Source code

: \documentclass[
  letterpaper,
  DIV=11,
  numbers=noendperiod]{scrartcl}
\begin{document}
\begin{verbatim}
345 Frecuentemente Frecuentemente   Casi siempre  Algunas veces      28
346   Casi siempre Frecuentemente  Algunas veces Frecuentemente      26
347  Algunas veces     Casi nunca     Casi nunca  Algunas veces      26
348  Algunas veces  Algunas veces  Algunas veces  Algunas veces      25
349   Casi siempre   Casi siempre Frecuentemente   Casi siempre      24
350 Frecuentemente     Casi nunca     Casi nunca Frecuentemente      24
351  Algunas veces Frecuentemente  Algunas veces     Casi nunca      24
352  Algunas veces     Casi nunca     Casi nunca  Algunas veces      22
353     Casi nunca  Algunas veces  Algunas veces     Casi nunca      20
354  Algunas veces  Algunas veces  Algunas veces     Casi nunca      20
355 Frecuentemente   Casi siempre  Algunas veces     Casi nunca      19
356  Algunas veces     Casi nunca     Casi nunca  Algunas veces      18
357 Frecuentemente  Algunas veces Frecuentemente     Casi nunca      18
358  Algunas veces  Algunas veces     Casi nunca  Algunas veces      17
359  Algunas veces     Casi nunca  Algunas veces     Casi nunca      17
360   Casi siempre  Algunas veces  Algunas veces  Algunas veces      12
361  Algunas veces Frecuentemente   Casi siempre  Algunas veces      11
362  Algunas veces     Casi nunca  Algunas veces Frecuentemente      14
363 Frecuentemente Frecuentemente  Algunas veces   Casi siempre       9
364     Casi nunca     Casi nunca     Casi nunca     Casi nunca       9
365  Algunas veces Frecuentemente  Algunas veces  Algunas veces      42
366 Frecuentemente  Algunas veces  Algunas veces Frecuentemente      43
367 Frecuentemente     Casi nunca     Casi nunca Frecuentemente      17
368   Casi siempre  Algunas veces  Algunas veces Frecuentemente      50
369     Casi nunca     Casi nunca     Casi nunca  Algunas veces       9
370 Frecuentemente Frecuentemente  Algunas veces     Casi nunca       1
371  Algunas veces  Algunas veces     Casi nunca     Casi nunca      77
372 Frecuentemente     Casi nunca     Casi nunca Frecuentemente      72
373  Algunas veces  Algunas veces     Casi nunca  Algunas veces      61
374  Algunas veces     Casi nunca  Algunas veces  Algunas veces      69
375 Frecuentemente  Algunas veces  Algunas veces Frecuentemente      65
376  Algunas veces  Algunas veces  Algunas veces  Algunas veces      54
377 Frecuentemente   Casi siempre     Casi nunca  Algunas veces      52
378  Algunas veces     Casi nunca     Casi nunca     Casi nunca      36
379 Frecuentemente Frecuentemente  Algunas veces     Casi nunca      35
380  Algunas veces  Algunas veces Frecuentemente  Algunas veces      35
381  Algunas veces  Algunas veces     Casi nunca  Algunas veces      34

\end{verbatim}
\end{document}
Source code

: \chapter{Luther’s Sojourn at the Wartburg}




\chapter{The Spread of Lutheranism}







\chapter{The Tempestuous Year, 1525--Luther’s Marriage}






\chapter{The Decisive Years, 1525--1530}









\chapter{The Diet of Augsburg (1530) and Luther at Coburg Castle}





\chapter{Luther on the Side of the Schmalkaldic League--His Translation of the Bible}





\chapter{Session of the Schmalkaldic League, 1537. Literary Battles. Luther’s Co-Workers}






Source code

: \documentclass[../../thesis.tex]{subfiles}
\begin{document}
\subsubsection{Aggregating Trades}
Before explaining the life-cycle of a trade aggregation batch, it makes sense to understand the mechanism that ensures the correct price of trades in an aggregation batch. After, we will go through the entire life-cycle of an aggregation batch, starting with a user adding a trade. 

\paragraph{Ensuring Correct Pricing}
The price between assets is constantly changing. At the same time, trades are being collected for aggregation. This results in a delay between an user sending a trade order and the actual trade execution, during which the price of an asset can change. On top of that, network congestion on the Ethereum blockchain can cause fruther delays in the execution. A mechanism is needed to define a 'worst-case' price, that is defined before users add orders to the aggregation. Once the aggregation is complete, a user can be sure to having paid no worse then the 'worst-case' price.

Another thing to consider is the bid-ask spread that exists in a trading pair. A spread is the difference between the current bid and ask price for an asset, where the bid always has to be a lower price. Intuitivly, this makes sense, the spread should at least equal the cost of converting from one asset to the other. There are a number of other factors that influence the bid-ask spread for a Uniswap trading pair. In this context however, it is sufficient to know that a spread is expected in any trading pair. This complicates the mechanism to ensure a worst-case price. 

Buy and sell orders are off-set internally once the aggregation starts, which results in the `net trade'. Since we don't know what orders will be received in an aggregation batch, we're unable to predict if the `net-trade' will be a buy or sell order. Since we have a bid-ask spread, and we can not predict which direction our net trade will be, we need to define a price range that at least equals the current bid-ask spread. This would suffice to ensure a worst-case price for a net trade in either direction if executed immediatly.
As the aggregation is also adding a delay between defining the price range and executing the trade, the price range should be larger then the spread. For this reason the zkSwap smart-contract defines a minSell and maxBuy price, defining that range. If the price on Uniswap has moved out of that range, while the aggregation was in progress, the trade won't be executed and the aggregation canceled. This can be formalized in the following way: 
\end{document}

# WHAT THE TASK ASKS
Write out the entries above once more, without altering anything.

# ANSWER SPACE
Source code

: \documentclass[
  letterpaper,
  DIV=11,
  numbers=noendperiod]{scrartcl}
\begin{document}
\begin{verbatim}
345 Frecuentemente Frecuentemente   Casi siempre  Algunas veces      28
346   Casi siempre Frecuentemente  Algunas veces Frecuentemente      26
347  Algunas veces     Casi nunca     Casi nunca  Algunas veces      26
348  Algunas veces  Algunas veces  Algunas veces  Algunas veces      25
349   Casi siempre   Casi siempre Frecuentemente   Casi siempre      24
350 Frecuentemente     Casi nunca     Casi nunca Frecuentemente      24
351  Algunas veces Frecuentemente  Algunas veces     Casi nunca      24
352  Algunas veces     Casi nunca     Casi nunca  Algunas veces      22
353     Casi nunca  Algunas veces  Algunas veces     Casi nunca      20
354  Algunas veces  Algunas veces  Algunas veces     Casi nunca      20
355 Frecuentemente   Casi siempre  Algunas veces     Casi nunca      19
356  Algunas veces     Casi nunca     Casi nunca  Algunas veces      18
357 Frecuentemente  Algunas veces Frecuentemente     Casi nunca      18
358  Algunas veces  Algunas veces     Casi nunca  Algunas veces      17
359  Algunas veces     Casi nunca  Algunas veces     Casi nunca      17
360   Casi siempre  Algunas veces  Algunas veces  Algunas veces      12
361  Algunas veces Frecuentemente   Casi siempre  Algunas veces      11
362  Algunas veces     Casi nunca  Algunas veces Frecuentemente      14
363 Frecuentemente Frecuentemente  Algunas veces   Casi siempre       9
364     Casi nunca     Casi nunca     Casi nunca     Casi nunca       9
365  Algunas veces Frecuentemente  Algunas veces  Algunas veces      42
366 Frecuentemente  Algunas veces  Algunas veces Frecuentemente      43
367 Frecuentemente     Casi nunca     Casi nunca Frecuentemente      17
368   Casi siempre  Algunas veces  Algunas veces Frecuentemente      50
369     Casi nunca     Casi nunca     Casi nunca  Algunas veces       9
370 Frecuentemente Frecuentemente  Algunas veces     Casi nunca       1
371  Algunas veces  Algunas veces     Casi nunca     Casi nunca      77
372 Frecuentemente     Casi nunca     Casi nunca Frecuentemente      72
373  Algunas veces  Algunas veces     Casi nunca  Algunas veces      61
374  Algunas veces     Casi nunca  Algunas veces  Algunas veces      69
375 Frecuentemente  Algunas veces  Algunas veces Frecuentemente      65
376  Algunas veces  Algunas veces  Algunas veces  Algunas veces      54
377 Frecuentemente   Casi siempre     Casi nunca  Algunas veces      52
378  Algunas veces     Casi nunca     Casi nunca     Casi nunca      36
379 Frecuentemente Frecuentemente  Algunas veces     Casi nunca      35
380  Algunas veces  Algunas veces Frecuentemente  Algunas veces      35
381  Algunas veces  Algunas veces     Casi nunca  Algunas veces      34

\end{verbatim}
\end{document}
Source code

: \chapter{Luther’s Sojourn at the Wartburg}




\chapter{The Spread of Lutheranism}







\chapter{The Tempestuous Year, 1525--Luther’s Marriage}






\chapter{The Decisive Years, 1525--1530}









\chapter{The Diet of Augsburg (1530) and Luther at Coburg Castle}





\chapter{Luther on the Side of the Schmalkaldic League--His Translation of the Bible}





\chapter{Session of the Schmalkaldic League, 1537. Literary Battles. Luther’s Co-Workers}






Source code

: \documentclass[../../thesis.tex]{subfiles}
\begin{document}
\subsubsection{Aggregating Trades}
Before explaining the life-cycle of a trade aggregation batch, it makes sense to understand the mechanism that ensures the correct price of trades in an aggregation batch. After, we will go through the entire life-cycle of an aggregation batch, starting with a user adding a trade. 

\paragraph{Ensuring Correct Pricing}
The price between assets is constantly changing. At the same time, trades are being collected for aggregation. This results in a delay between an user sending a trade order and the actual trade execution, during which the price of an asset can change. On top of that, network congestion on the Ethereum blockchain can cause fruther delays in the execution. A mechanism is needed to define a 'worst-case' price, that is defined before users add orders to the aggregation. Once the aggregation is complete, a user can be sure to having paid no worse then the 'worst-case' price.

Another thing to consider is the bid-ask spread that exists in a trading pair. A spread is the difference between the current bid and ask price for an asset, where the bid always has to be a lower price. Intuitivly, this makes sense, the spread should at least equal the cost of converting from one asset to the other. There are a number of other factors that influence the bid-ask spread for a Uniswap trading pair. In this context however, it is sufficient to know that a spread is expected in any trading pair. This complicates the mechanism to ensure a worst-case price. 

Buy and sell orders are off-set internally once the aggregation starts, which results in the `net trade'. Since we don't know what orders will be received in an aggregation batch, we're unable to predict if the `net-trade' will be a buy or sell order. Since we have a bid-ask spread, and we can not predict which direction our net trade will be, we need to define a price range that at least equals the current bid-ask spread. This would suffice to ensure a worst-case price for a net trade in either direction if executed immediatly.
As the aggregation is also adding a delay between defining the price range and executing the trade, the price range should be larger then the spread. For this reason the zkSwap smart-contract defines a minSell and maxBuy price, defining that range. If the price on Uniswap has moved out of that range, while the aggregation was in progress, the trade won't be executed and the aggregation canceled. This can be formalized in the following way: 
\end{document}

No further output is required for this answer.